SECOND DIVISION
ANDREWS, P. J.,
MILLER and BRANCH, JJ.
NOTICE: Motions for reconsideration must be
physically received in our clerk’s office within ten
days of the date of decision to be deemed timely filed.
http://www.gaappeals.us/rules
November 20, 2015
In the Court of Appeals of Georgia
A15A1471. WALTERS v. THE STATE.
BRANCH, Judge.
A jury found Alonzo Ricardo Walters guilty of aggravated assault and
possession of a knife during the commission of a felony. He appeals, arguing that the
trial court improperly allowed the State to introduce the victim’s prior consistent
statement. Finding no reversible error, we affirm.

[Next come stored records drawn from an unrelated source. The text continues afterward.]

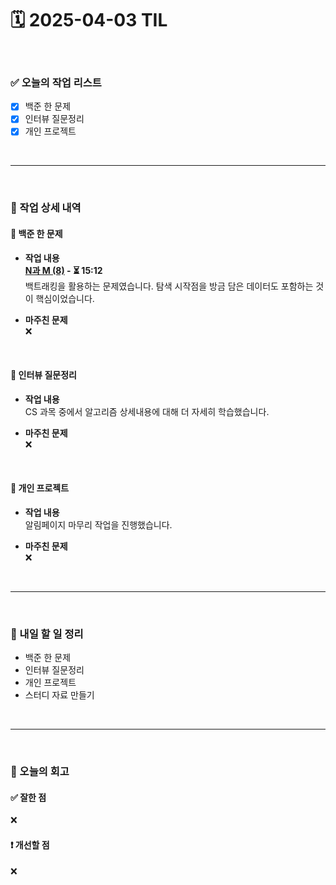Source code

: # 🗓️ 2025-04-03 TIL

<br>

### ✅ 오늘의 작업 리스트  
- [x] 백준 한 문제
- [x] 인터뷰 질문정리
- [x] 개인 프로젝트

<br>

---

<br>

### 📌 작업 상세 내역  

#### 🔹 백준 한 문제
- **작업 내용**<br>
**[N과 M (8)](https://www.acmicpc.net/problem/15657) - ⏳ 15:12**<br>
백트래킹을 활용하는 문제였습니다. 탐색 시작점을 방금 담은 데이터도 포함하는 것이 핵심이었습니다.

- **마주친 문제**<br>
❌

<br>

#### 🔹 인터뷰 질문정리
- **작업 내용**<br>
CS 과목 중에서 알고리즘 상세내용에 대해 더 자세히 학습했습니다.

- **마주친 문제**<br>
❌

<br>

#### 🔹 개인 프로젝트
- **작업 내용**<br>
알림페이지 마무리 작업을 진행했습니다.

- **마주친 문제**<br>
❌


<br>

---

<br>

### 🚀 내일 할 일 정리  

- 백준 한 문제
- 인터뷰 질문정리
- 개인 프로젝트
- 스터디 자료 만들기

<br>

---

<br>

### 🧐 오늘의 회고  

#### ✅ 잘한 점
❌

#### ❗ 개선할 점
❌


<br><br><br>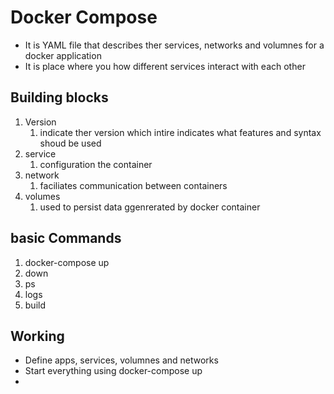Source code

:# Docker Compose

- It is YAML file that describes ther services, networks and volumnes for a docker application
- It is place where you how different services interact with each other

## Building blocks

1. Version
   1. indicate ther version which intire indicates what features and syntax shoud be used
2. service
   1. configuration the container
3. network
   1. faciliates communication between containers
4. volumes
   1. used to persist data ggenrerated by docker container

## basic Commands

1. docker-compose up
2. down
3. ps
4. logs
5. build

## Working

- Define apps, services, volumnes and networks
- Start everything using docker-compose up
-
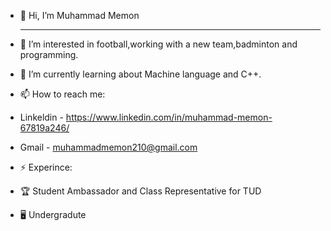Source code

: - 👋 Hi, I’m Muhammad Memon
  __________________________________________________________________________________________________________________________
- 👀 I’m interested in football,working with a new team,badminton and programming.
- 🌱 I’m currently learning about Machine language and C++.

- 📫 How to reach me:
- Linkeldin - https://www.linkedin.com/in/muhammad-memon-67819a246/
- Gmail - muhammadmemon210@gmail.com

- ⚡ Experince:
- :trophy: Student Ambassador and Class Representative for TUD
- :desktop_computer: Undergradute  

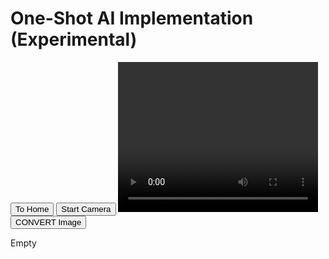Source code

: <html>
    <head>
        <meta charset="utf-8">
        <meta http-equiv="X-UA-Compatible" content="IE=edge">
        <title>Project 4d - adamgulde.github.io</title>
        <meta name="description" content="">
        <meta name="viewport" content="width=device-width, initial-scale=1">
        <link rel="stylesheet" href="">
        <!--<script src="server.js" type="module"></script>-->
    </head>
    <body>
        <h1>One-Shot AI Implementation (Experimental)</h1>
        <button onclick="location.href='https://adamgulde.github.io'" type="button">To Home</button>
        <button id="start-camera">Start Camera</button> 
        <!-- Need to format based on broswer size ahhhh-->
        <video id="video" width="320" height="240" autoplay></video>
        <canvas id="canvas" width="320" height="240"></canvas>       
        <br>
        <button id="convert">CONVERT Image</button> 
        <br>
        <p id="data_text">Empty</p>
        <script type=“text/javascript” src=“/server.js”></script>
        <script type="module">
            const getBase64StringFromDataURL = (dataURL) =>
                dataURL.replace('data:', '').replace(/^.+,/, '');
            let camera_button = document.querySelector("#start-camera");
            let convert_button = document.querySelector("#convert");
            let video = document.querySelector("#video");
            let canvas = document.querySelector("#canvas");
            let data_paragraph = document.querySelector("#data_text");
            data_paragraph.innerHTML = 'Empty'
            camera_button.addEventListener('click', async function() {
                let stream = await navigator.mediaDevices.getUserMedia({ video: true, audio: false });
                video.srcObject = stream;
                setInterval(function() {
                canvas.getContext('2d').drawImage(video, 0, 0, canvas.width, canvas.height); 
            }, 30);
            });
            convert_button.addEventListener('click', async function() {
                let converted_image = getBase64StringFromDataURL(canvas.toDataURL('image/jpeg'));
                data_paragraph.innerHTML = converted_image;
                insertIntoDB(convertedImage, "Data sent... waiting on response");
            });
        </script>
        <script src="" async defer></script>
    </body>
</html>
<!--AHHHHHHHHHHHHHHHHHHHHHHH-->

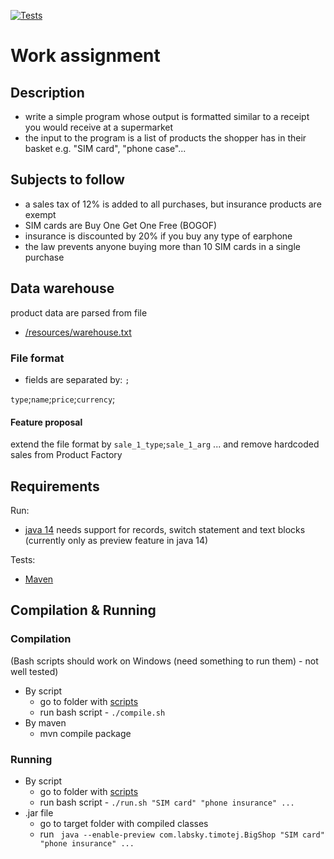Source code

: [![Tests](https://github.com/TimotejLabsky/work_assignemt/workflows/tests/badge.svg)](https://github.com/TimotejLabsky/work_assignemt/actions)

# Work assignment #

## Description ##

* write a simple program whose output is formatted similar to a receipt you would receive at a supermarket
* the input to the program is a list of products the shopper has in their basket e.g. "SIM card", "phone case"...

## Subjects to follow ##

* a sales tax of 12% is added to all purchases, but insurance products are exempt
* SIM cards are Buy One Get One Free (BOGOF)
* insurance is discounted by 20% if you buy any type of earphone
* the law prevents anyone buying more than 10 SIM cards in a single purchase

## Data warehouse ##

product data are parsed from file

- [/resources/warehouse.txt](https://github.com/TimotejLabsky/work_assignemt/tree/main/src/main/resources)

### File format ###

* fields are separated by: `;`

`type`;`name`;`price`;`currency`;

#### Feature proposal ####

extend the file format by `sale_1_type`;`sale_1_arg` ... and remove hardcoded sales from Product Factory

## Requirements ##

Run:

* [java 14](https://www.oracle.com/java/technologies/javase/jdk14-archive-downloads.html) needs support for records, switch
  statement and text blocks (currently only as preview feature in java 14) 

Tests:

* [Maven](https://maven.apache.org/)

## Compilation & Running ##

### Compilation ###
(Bash scripts should work on Windows (need something to run them) - not well tested)
* By script
    - go to folder with [scripts](./scripts)
    - run bash script - `./compile.sh`
* By maven
    - mvn compile package

### Running ## 

* By script
    - go to folder with [scripts](./scripts)
    - run bash script - `./run.sh "SIM card" "phone insurance" ...`
* .jar file
    - go to target folder with compiled classes
    - run ` java --enable-preview com.labsky.timotej.BigShop "SIM card" "phone insurance" ...`
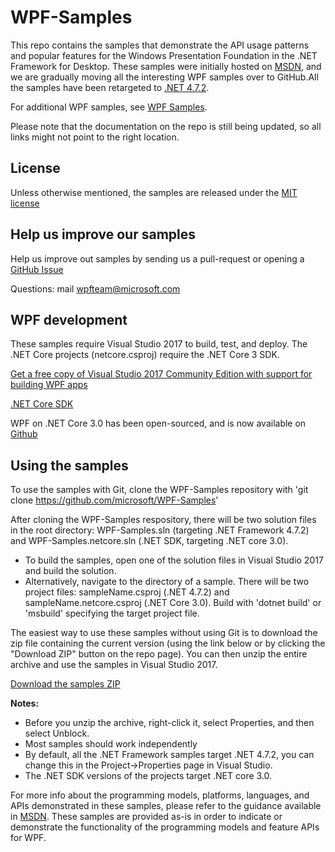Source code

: # WPF-Samples
This repo contains the samples that demonstrate the API usage patterns and popular features for the Windows Presentation Foundation in the .NET Framework for Desktop. These samples were initially hosted on [MSDN](https://msdn.microsoft.com/en-us/library/vstudio/ms771633.aspx), and we are gradually 
moving all the interesting WPF samples over to GitHub.All the samples have been retargeted to [.NET 4.7.2](https://dotnet.microsoft.com/download/dotnet-framework-runtime/net472).

For additional WPF samples, see [WPF Samples](https://msdn.microsoft.com/en-us/library/vstudio/ms771633.aspx).

Please note that the documentation on the repo is still being updated, so all links might not point to the right location.

## License
Unless otherwise mentioned, the samples are released under the [MIT license](https://github.com/Microsoft/WPF-Samples/blob/master/LICENSE)

## Help us improve our samples
Help us improve out samples by sending us a pull-request or opening a [GitHub Issue](https://github.com/Microsoft/WPF-Samples/issues)

Questions: mail wpfteam@microsoft.com

## WPF development

These samples require Visual Studio 2017 to build, test, and deploy. The .NET Core projects (netcore.csproj) require the .NET Core 3 SDK.

   [Get a free copy of Visual Studio 2017 Community Edition with support for building WPF apps](https://www.visualstudio.com/wpf-vs)

   [.NET Core SDK](https://github.com/dotnet/core-sdk)

WPF on .NET Core 3.0 has been open-sourced, and is now available on [Github](https://github.com/dotnet/wpf)
   
## Using the samples

To use the samples with Git, clone the WPF-Samples repository with 'git clone https://github.com/microsoft/WPF-Samples'

After cloning the WPF-Samples respository, there will be two solution files in the root directory: WPF-Samples.sln (targeting .NET Framework 4.7.2) and WPF-Samples.netcore.sln (.NET SDK, targeting .NET core 3.0).

* To build the samples, open one of the solution files in Visual Studio 2017 and build the solution.
* Alternatively, navigate to the directory of a sample.  There will be two project files: sampleName.csproj (.NET 4.7.2) and sampleName.netcore.csproj (.NET Core 3.0). Build with 'dotnet build' or 'msbuild' specifying the target project file. 

The easiest way to use these samples without using Git is to download the zip file containing the current version (using the link below or by clicking the "Download ZIP" button on the repo page). You can then unzip the entire archive and use the samples in Visual Studio 2017.

   [Download the samples ZIP](../../archive/master.zip)

   **Notes:** 
   * Before you unzip the archive, right-click it, select Properties, and then select Unblock.
   * Most samples should work independently
   * By default, all the .NET Framework samples target .NET 4.7.2, you can change this in the Project->Properties page in Visual Studio.
   * The .NET SDK versions of the projects target .NET core 3.0.

For more info about the programming models, platforms, languages, and APIs demonstrated in these samples, please refer to the guidance  available in  [MSDN](https://msdn.microsoft.com/en-us/library/ms754130.aspx). These samples are provided as-is in order to indicate or demonstrate the functionality of the programming models and feature APIs for WPF.
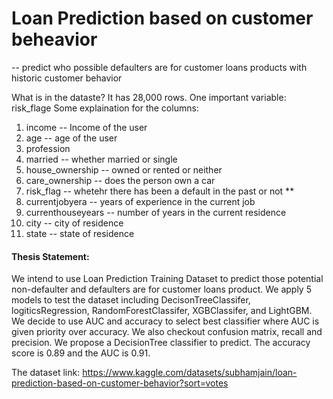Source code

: # Loan Prediction based on customer beheavior 

-- predict who possible defaulters are for customer loans products with historic customer behavior 

What is in the dataste? 
It has 28,000 rows. 
One important variable: risk_flage 
Some explaination for the columns: 
1. income -- Income of the user 
2. age -- age of the user 
3. profession 
4. married -- whether married or single 
5. house_ownership -- owned or rented or neither
6. care_ownership -- does the person own a car 
7. risk_flag -- whetehr there has been a default in the past or not   ** 
8. currentjobyera -- years of experience in the current job 
9. currenthouseyears -- number of years in the current residence
10. city -- city of residence 
11. state -- state of residence 

#### Thesis Statement:
We intend to use Loan Prediction Training Dataset to predict those potential non-defaulter and defaulters are for customer loans product.
We apply 5 models to test the dataset including DecisonTreeClassifer, logiticsRegression, RandomForestClassifer, XGBClassifer, and LightGBM. We decide to use AUC and accuracy to select best classifier where AUC is given priority over accuracy. We also checkout confusion matrix, recall and precision.
We propose a DecisionTree classifier to predict. The accuracy score is 0.89 and the AUC is 0.91.

The dataset link: https://www.kaggle.com/datasets/subhamjain/loan-prediction-based-on-customer-behavior?sort=votes 
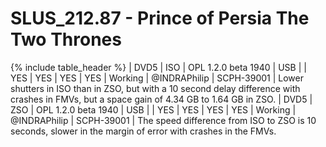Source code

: # SLUS_212.87 - Prince of Persia The Two Thrones

{% include table_header %}
| DVD5 | ISO | OPL 1.2.0 beta 1940 | USB |  | YES | YES | YES | YES | Working | @INDRAPhilip | SCPH-39001 | Lower shutters in ISO than in ZSO, but with a 10 second delay difference with crashes in FMVs, but a space gain of 4.34 GB to 1.64 GB in ZSO.
| DVD5 | ZSO | OPL 1.2.0 beta 1940 | USB |  | YES | YES | YES | YES | Working | @INDRAPhilip | SCPH-39001 | The speed difference from ISO to ZSO is 10 seconds, slower in the margin of error with crashes in the FMVs.
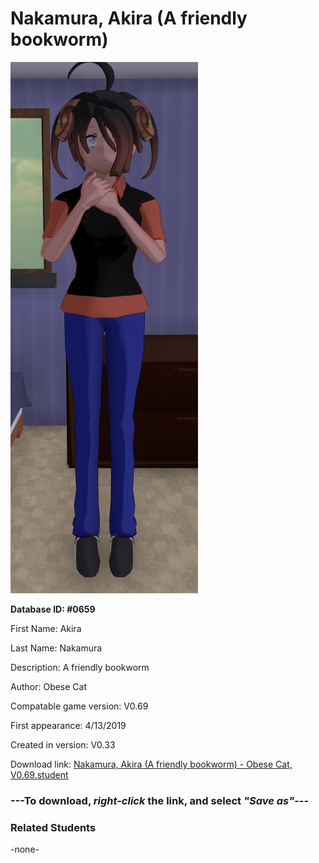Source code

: # Nakamura, Akira (A friendly bookworm)

<img src="../../Files/Images/Nakamura, Akira (A friendly bookworm).png" title="Nakamura, Akira (A friendly bookworm) - Obese Cat, V0.69">

**Database ID: #0659**

First Name: Akira

Last Name: Nakamura

Description: A friendly bookworm

Author: Obese Cat

Compatable game version: V0.69

First appearance: 4/13/2019

Created in version: V0.33

Download link: <a href="https://raw.githubusercontent.com/Arbiter1223/Daigaku-Gurashi-Custom-Students/master/Files/Student%20Files/Nakamura%2C%20Akira%20(A%20friendly%20bookworm)%20-%20Obese%20Cat%2C%20V0.69.student">Nakamura, Akira (A friendly bookworm) - Obese Cat, V0.69.student</a>

### ---**To download, _right-click_ the link, and select _"Save as"_**---

### Related Students

-none-
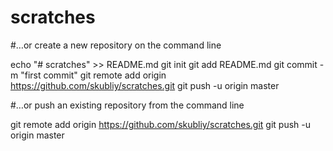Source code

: # scratches

#…or create a new repository on the command line

echo "# scratches" >> README.md
git init
git add README.md
git commit -m "first commit"
git remote add origin https://github.com/skubliy/scratches.git
git push -u origin master

#…or push an existing repository from the command line

git remote add origin https://github.com/skubliy/scratches.git
git push -u origin master

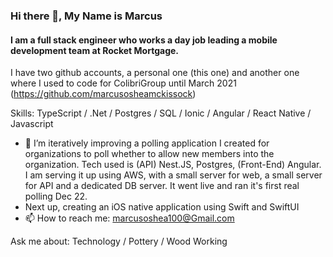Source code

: ### Hi there 👋, My Name is Marcus
#### I am a full stack engineer who works a day job leading a mobile development team at Rocket Mortgage. 

I have two github accounts, a personal one (this one) and another one where I used to code for ColibriGroup until March 2021 (https://github.com/marcusosheamckissock)

Skills: TypeScript / .Net / Postgres / SQL / Ionic / Angular / React Native / Javascript

- 🔭 I’m iteratively improving a polling application I created for organizations to poll whether to allow new members into the organization. Tech used is (API) Nest.JS, Postgres, (Front-End) Angular. I am serving it up using AWS, with a small server for web, a small server for API and a dedicated DB server. It went live and ran it's first real polling Dec 22.
- Next up, creating an iOS native application using Swift and SwiftUI
- 📫 How to reach me: marcusoshea100@Gmail.com 

Ask me about: Technology / Pottery / Wood Working 
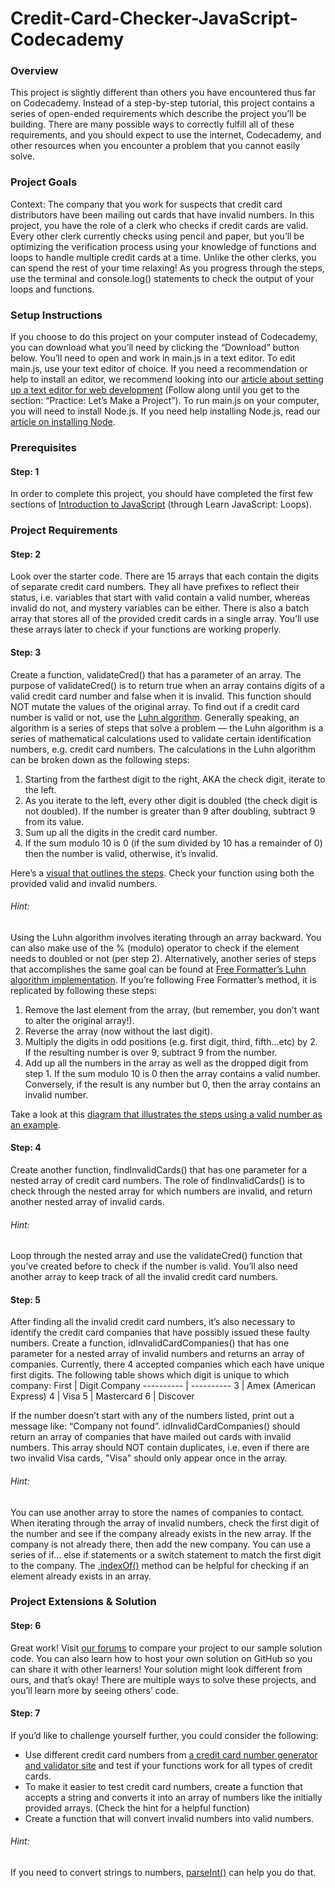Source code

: # Credit-Card-Checker-JavaScript-Codecademy

### Overview
This project is slightly different than others you have encountered thus far on Codecademy. Instead of a step-by-step tutorial, this project contains a series of open-ended requirements which describe the project you’ll be building. There are many possible ways to correctly fulfill all of these requirements, and you should expect to use the internet, Codecademy, and other resources when you encounter a problem that you cannot easily solve.

### Project Goals
Context: The company that you work for suspects that credit card distributors have been mailing out cards that have invalid numbers. In this project, you have the role of a clerk who checks if credit cards are valid. Every other clerk currently checks using pencil and paper, but you’ll be optimizing the verification process using your knowledge of functions and loops to handle multiple credit cards at a time. Unlike the other clerks, you can spend the rest of your time relaxing!
As you progress through the steps, use the terminal and console.log() statements to check the output of your loops and functions.

### Setup Instructions
If you choose to do this project on your computer instead of Codecademy, you can download what you’ll need by clicking the “Download” button below. You’ll need to open and work in main.js in a text editor. To edit main.js, use your text editor of choice. If you need a recommendation or help to install an editor, we recommend looking into our [article about setting up a text editor for web development](https://www.codecademy.com/articles/visual-studio-code) (Follow along until you get to the section: “Practice: Let’s Make a Project”). To run main.js on your computer, you will need to install Node.js. If you need help installing Node.js, read our [article on installing Node](https://www.codecademy.com/articles/setting-up-node-locally).

### Prerequisites

#### Step: 1
In order to complete this project, you should have completed the first few sections of [Introduction to JavaScript](https://www.codecademy.com/courses/introduction-to-javascript) (through Learn JavaScript: Loops).

### Project Requirements

#### Step: 2
Look over the starter code. There are 15 arrays that each contain the digits of separate credit card numbers. They all have prefixes to reflect their status, i.e. variables that start with valid contain a valid number, whereas invalid do not, and mystery variables can be either. There is also a batch array that stores all of the provided credit cards in a single array.
You’ll use these arrays later to check if your functions are working properly.

#### Step: 3
Create a function, validateCred() that has a parameter of an array. The purpose of validateCred() is to return true when an array contains digits of a valid credit card number and false when it is invalid. This function should NOT mutate the values of the original array.
To find out if a credit card number is valid or not, use the [Luhn algorithm](https://en.wikipedia.org/wiki/Luhn_algorithm#Description). Generally speaking, an algorithm is a series of steps that solve a problem — the Luhn algorithm is a series of mathematical calculations used to validate certain identification numbers, e.g. credit card numbers. The calculations in the Luhn algorithm can be broken down as the following steps: 
1. Starting from the farthest digit to the right, AKA the check digit, iterate to the left.
2. As you iterate to the left, every other digit is doubled (the check digit is not doubled). If the number is greater than 9 after doubling, subtract 9 from its value.
3. Sum up all the digits in the credit card number.
4. If the sum modulo 10 is 0 (if the sum divided by 10 has a remainder of 0) then the number is valid, otherwise, it’s invalid.

Here’s a [visual that outlines the steps](https://codecademy-content.s3.amazonaws.com/PRO/independent-practice-projects/credit-card-checker/diagrams/cc+validator+diagram+1.svg). Check your function using both the provided valid and invalid numbers.

###### Hint:
Using the Luhn algorithm involves iterating through an array backward. You can also make use of the % (modulo) operator to check if the element needs to doubled or not (per step 2).
Alternatively, another series of steps that accomplishes the same goal can be found at [Free Formatter’s Luhn algorithm implementation](https://www.freeformatter.com/credit-card-number-generator-validator.html#howToValidate).
If you’re following Free Formatter’s method, it is replicated by following these steps:
1. Remove the last element from the array, (but remember, you don’t want to alter the original array!).
2. Reverse the array (now without the last digit).
3. Multiply the digits in odd positions (e.g. first digit, third, fifth…etc) by 2. If the resulting number is over 9, subtract 9 from the number.
4. Add up all the numbers in the array as well as the dropped digit from step 1. If the sum modulo 10 is 0 then the array contains a valid number. Conversely, if the result is any number but 0, then the array contains an invalid number.

Take a look at this [diagram that illustrates the steps using a valid number as an example](https://codecademy-content.s3.amazonaws.com/PRO/independent-practice-projects/credit-card-checker/diagrams/cc+validator+diagram+2.svg).

#### Step: 4
Create another function, findInvalidCards() that has one parameter for a nested array of credit card numbers. The role of findInvalidCards() is to check through the nested array for which numbers are invalid, and return another nested array of invalid cards.

###### Hint:
Loop through the nested array and use the validateCred() function that you’ve created before to check if the number is valid. You’ll also need another array to keep track of all the invalid credit card numbers.

#### Step: 5
After finding all the invalid credit card numbers, it’s also necessary to identify the credit card companies that have possibly issued these faulty numbers. Create a function, idInvalidCardCompanies() that has one parameter for a nested array of invalid numbers and returns an array of companies.
Currently, there 4 accepted companies which each have unique first digits. The following table shows which digit is unique to which company:
First | Digit	Company
---------- | ----------
3 | Amex (American Express)
4 | Visa
5 | Mastercard
6 | Discover

If the number doesn’t start with any of the numbers listed, print out a message like: “Company not found”.
idInvalidCardCompanies() should return an array of companies that have mailed out cards with invalid numbers. This array should NOT contain duplicates, i.e. even if there are two invalid Visa cards, "Visa" should only appear once in the array.

###### Hint:
You can use another array to store the names of companies to contact. When iterating through the array of invalid numbers, check the first digit of the number and see if the company already exists in the new array. If the company is not already there, then add the new company. You can use a series of if... else if statements or a switch statement to match the first digit to the company.
The [.indexOf()](https://developer.mozilla.org/en-US/docs/Web/JavaScript/Reference/Global_Objects/Array/indexOf) method can be helpful for checking if an element already exists in an array.

### Project Extensions & Solution

#### Step: 6
Great work! Visit [our forums](https://discuss.codecademy.com/t/credit-card-checker-challenge-project-javascript/462375) to compare your project to our sample solution code. You can also learn how to host your own solution on GitHub so you can share it with other learners! Your solution might look different from ours, and that’s okay! There are multiple ways to solve these projects, and you’ll learn more by seeing others’ code.

#### Step: 7
If you’d like to challenge yourself further, you could consider the following:
- Use different credit card numbers from [a credit card number generator and validator site](https://www.freeformatter.com/credit-card-number-generator-validator.html) and test if your functions work for all types of credit cards.
- To make it easier to test credit card numbers, create a function that accepts a string and converts it into an array of numbers like the initially provided arrays. (Check the hint for a helpful function)
- Create a function that will convert invalid numbers into valid numbers.

###### Hint:
If you need to convert strings to numbers, [parseInt()](https://developer.mozilla.org/en-US/docs/Web/JavaScript/Reference/Global_Objects/parseInt) can help you do that.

Viewed in a light favorable to the verdict, the record shows that around 4 a.m.
on October 10, 2012, Valerie Mike stopped at a convenience store in Savannah to buy
gas on her way to work. She testified that as she was pumping gas, a man approached
her and asked for a cigarette, but Mike told him that she did not smoke. The man then
pulled out a butcher knife and demanded money. Mike screamed, ran into the store,
and called 911 on her cellphone, while the man fled on foot.
The clerk who was working in the store testified that she heard a scream,
looked out the store window, saw Mike standing face-to-face with a man who had
been in the store several times earlier that morning, and then saw Mike running
toward the store. When Mike was halfway to the door, the clerk heard her scream,
“Oh my God, oh my God, he’s trying to rob me.” When Mike entered the store, the
clerk heard her say, “Oh my God, he got a knife.” At trial, the clerk identified Walters
as the man in question.
Officer James Neff of the Savannah-Chatham Metropolitan Police Department
responded to the 911 call. Neff testified that Mike was “almost crying, shaking, [and]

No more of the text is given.